A couple of days after the summer solstice, on 23 June, Estonian cities empty of people.Those that can go to the country to celebrate one of the most important feasts for Estonians, jaanipäev (St John’s Day). Jaaniöö (St John’s Night) marks the brightest time of the year – when darkness only lasts a couple of hours, and people light large bonfires, dance and sing around them, often all night long.

Estonian Midsummer bonfire. Photo by: Enterprise Estonia

But simply spending weekends or holidays in the country is also a very Estonian thing to do. In their summer homes Estonians hoe, weed, create vegetable and flower beds, grow herbs, build, and then, if there is some time left over, relax. Time in the country often includes going to sauna. The smoke sauna tradition in Võromaa is included in the UNESCO Representative List of the Intangible Cultural Heritage of Humanity. 

Estonians enjoy spending time outdoors in general. Almost a quarter of Estonia’s territory is classified as nature reserves.  Bumping into each other in summer, Estonians invariably ask where and when the other has gone swimming lately. Because having gone swimming proves that summer has not been wasted. The Estonian summer is not the longest, but the coast boasts kilometres of sandy beaches, and then there are all the rivers and lakes. Winter swimming is gaining popularity too, by the way.

Classic Estonian sauna by the countryside. Photo by: Magnus Heinmets / Enterprise Estonia

The rest of the year Estonians consume culture. Similarly to other northern European countries with long winters and rainy autumns, the consumption of culture is high in Estonia. The population of 1.3 million manage to visit museums 3.4 million times a year, while 3.5 million visits are made to the cinema, 2 million to concerts,and 1.2 million to theatres. Estonians are the leading theatregoers in the world. 
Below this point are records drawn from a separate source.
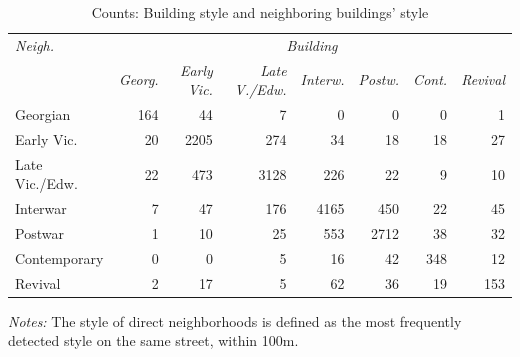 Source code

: \documentclass[]{article}
\begin{document}
\begin{table}[ht]
\caption{Counts: Building style and neighboring buildings' style}
\label{tab:vintneigh}
\centering
\begin{tabular}{lrrrrrrr}
\toprule
\emph{Neigh.} & \multicolumn{7}{c}{\emph{Building}} \\
 \cmidrule(lr){1-1}
 \cmidrule(lr){2-8}
& \emph{Georg.} & \emph{Early Vic.} & \emph{Late V./Edw.} & \emph{Interw.} & \emph{Postw.} & \emph{Cont.} & \emph{Revival} \\ 
  \cmidrule(lr){2-8}
Georgian & 164 &  44 &   7 &   0 &   0 &   0 &   1 \\ 
  Early Vic. &  20 & 2205 & 274 &  34 &  18 &  18 &  27 \\ 
  Late Vic./Edw. &  22 & 473 & 3128 & 226 &  22 &   9 &  10 \\ 
  Interwar &   7 &  47 & 176 & 4165 & 450 &  22 &  45 \\ 
  Postwar &   1 &  10 &  25 & 553 & 2712 &  38 &  32 \\ 
  Contemporary &   0 &   0 &   5 &  16 &  42 & 348 &  12 \\ 
  Revival &   2 &  17 &   5 &  62 &  36 &  19 & 153 \\ 
   \bottomrule
\end{tabular}
\begin{minipage}{\textwidth}
\vspace{0.25cm}
\footnotesize \emph{Notes:} The style of direct neighborhoods is defined as the most frequently detected style on the same street, within 100m. 
\end{minipage}
\end{table}

\newpage
\end{document}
Next to jaanipäev, jõulud (yuletide, or Scandinavian ‘jule’) is the most important holiday for Estonians;it is celebrated during the darkest time of the year just after winter solstice. The name ‘jõulud’ alludes to the pre-Christian roots of this tradition. Nowadays, jõulud is primarily a family-centred holiday. People decorate their Christmas trees on 24 December, have a festive meal, and wait for Santa Claus or elves to arrive with a Santa sack.